▶ **Data for this task**:
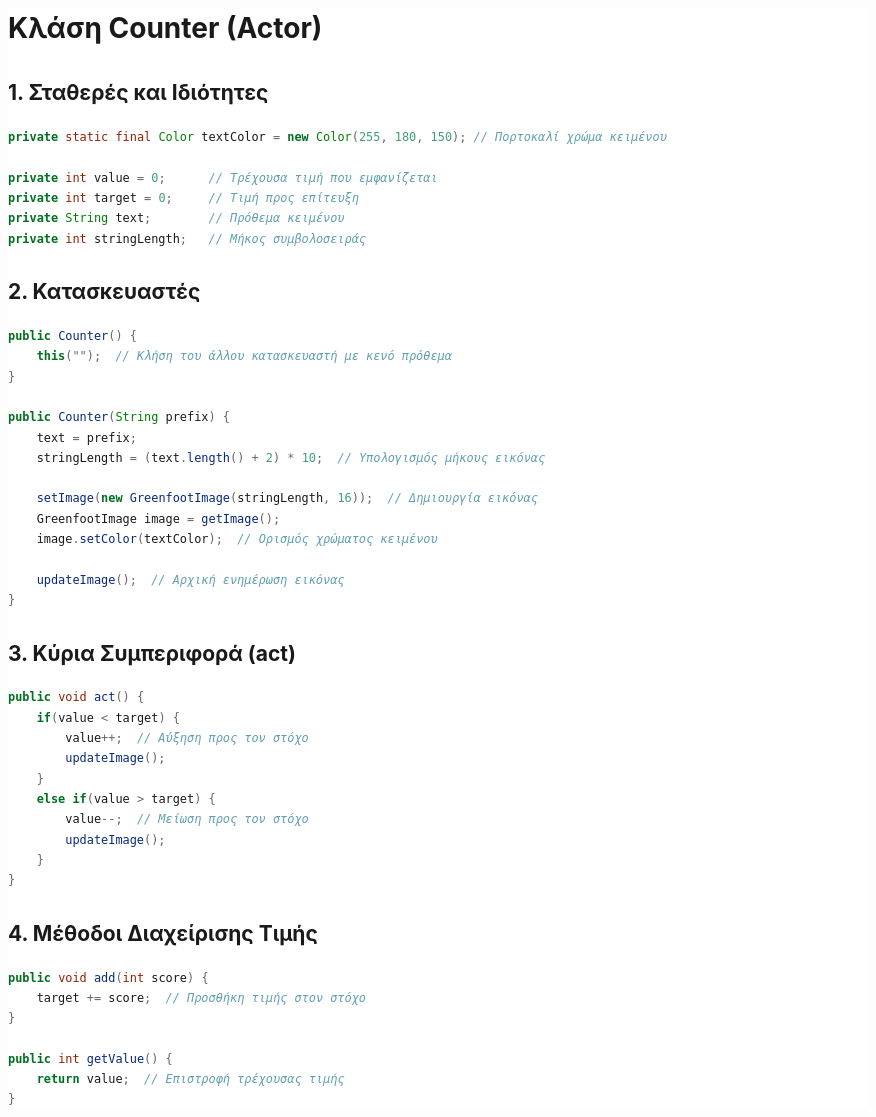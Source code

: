 
# Κλάση Counter (Actor)

## **1. Σταθερές και Ιδιότητες**
```java
private static final Color textColor = new Color(255, 180, 150); // Πορτοκαλί χρώμα κειμένου

private int value = 0;      // Τρέχουσα τιμή που εμφανίζεται
private int target = 0;     // Τιμή προς επίτευξη
private String text;        // Πρόθεμα κειμένου
private int stringLength;   // Μήκος συμβολοσειράς
```

## **2. Κατασκευαστές**
```java
public Counter() {
    this("");  // Κλήση του άλλου κατασκευαστή με κενό πρόθεμα
}

public Counter(String prefix) {
    text = prefix;
    stringLength = (text.length() + 2) * 10;  // Υπολογισμός μήκους εικόνας
    
    setImage(new GreenfootImage(stringLength, 16));  // Δημιουργία εικόνας
    GreenfootImage image = getImage();
    image.setColor(textColor);  // Ορισμός χρώματος κειμένου
    
    updateImage();  // Αρχική ενημέρωση εικόνας
}
```

## **3. Κύρια Συμπεριφορά (act)**
```java
public void act() {
    if(value < target) {
        value++;  // Αύξηση προς τον στόχο
        updateImage();
    }
    else if(value > target) {
        value--;  // Μείωση προς τον στόχο
        updateImage();
    }
}
```

## **4. Μέθοδοι Διαχείρισης Τιμής**
```java
public void add(int score) {
    target += score;  // Προσθήκη τιμής στον στόχο
}

public int getValue() {
    return value;  // Επιστροφή τρέχουσας τιμής
}
```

▶ **Task instructions**: Write out the whole of the data exactly; the pictures stay out.

▶ **Answer to this task**:
Source code

: 
# Κλάση Counter (Actor)

## **1. Σταθερές και Ιδιότητες**
```java
private static final Color textColor = new Color(255, 180, 150); // Πορτοκαλί χρώμα κειμένου

private int value = 0;      // Τρέχουσα τιμή που εμφανίζεται
private int target = 0;     // Τιμή προς επίτευξη
private String text;        // Πρόθεμα κειμένου
private int stringLength;   // Μήκος συμβολοσειράς
```

## **2. Κατασκευαστές**
```java
public Counter() {
    this("");  // Κλήση του άλλου κατασκευαστή με κενό πρόθεμα
}

public Counter(String prefix) {
    text = prefix;
    stringLength = (text.length() + 2) * 10;  // Υπολογισμός μήκους εικόνας
    
    setImage(new GreenfootImage(stringLength, 16));  // Δημιουργία εικόνας
    GreenfootImage image = getImage();
    image.setColor(textColor);  // Ορισμός χρώματος κειμένου
    
    updateImage();  // Αρχική ενημέρωση εικόνας
}
```

## **3. Κύρια Συμπεριφορά (act)**
```java
public void act() {
    if(value < target) {
        value++;  // Αύξηση προς τον στόχο
        updateImage();
    }
    else if(value > target) {
        value--;  // Μείωση προς τον στόχο
        updateImage();
    }
}
```

## **4. Μέθοδοι Διαχείρισης Τιμής**
```java
public void add(int score) {
    target += score;  // Προσθήκη τιμής στον στόχο
}

public int getValue() {
    return value;  // Επιστροφή τρέχουσας τιμής
}
```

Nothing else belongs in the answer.